Aim of the exercise: Filter the entries for the word "linkshorter". Copy each line in which it occurs.

○ ○ ○

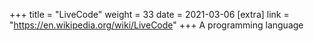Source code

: +++
title = "LiveCode"
weight = 33
date = 2021-03-06
[extra]
link = "https://en.wikipedia.org/wiki/LiveCode"
+++
A programming language

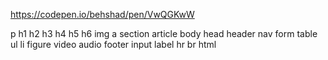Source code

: https://codepen.io/behshad/pen/VwQGKwW

p
h1
h2
h3
h4
h5
h6
img
a
section
article
body
head
header
nav
form
table
ul
li
figure
video
audio
footer
input
label
hr
br
html
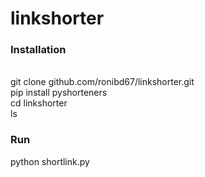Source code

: # linkshorter 
<h3>Installation</h3> 
</br>
git clone github.com/ronibd67/linkshorter.git 
</br>
pip install pyshorteners 
</br>
cd linkshorter 
</br>
ls 
</br>
<h3>Run</h3>
python shortlink.py 

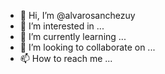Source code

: - 👋 Hi, I’m @alvarosanchezuy
- 👀 I’m interested in ...
- 🌱 I’m currently learning ...
- 💞️ I’m looking to collaborate on ...
- 📫 How to reach me ...

<!---
alvarosanchezuy/alvarosanchezuy is a ✨ special ✨ repository because its `README.md` (this file) appears on your GitHub profile.
You can click the Preview link to take a look at your changes.
--->
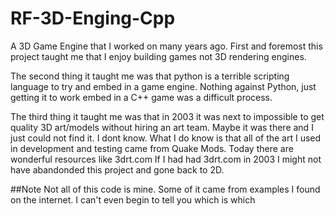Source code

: # RF-3D-Enging-Cpp
A 3D Game Engine that I worked on many years ago. First and foremost this project taught me that I enjoy building games not 3D rendering engines. 

The second thing it taught me was that python is a terrible scripting language to try and embed in a game engine. Nothing against Python, just getting it to work embed in a C++ game was a difficult process. 

The third thing it taught me was that in 2003 it was next to impossible to get quality 3D art/models without hiring an art team. Maybe it was there and I just could not find it. I dont know. What I do know is that all of the art I used in development and testing came from Quake Mods. Today there are wonderful resources like 3drt.com If I had had 3drt.com in 2003 I might not have abandonded this project and gone back to 2D.

##Note
Not all of this code is mine. Some of it came from examples I found on the internet. I can't even begin to tell you which is which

○ ○ ○

Completed task:
: # linkshorter 
git clone github.com/ronibd67/linkshorter.git 
cd linkshorter 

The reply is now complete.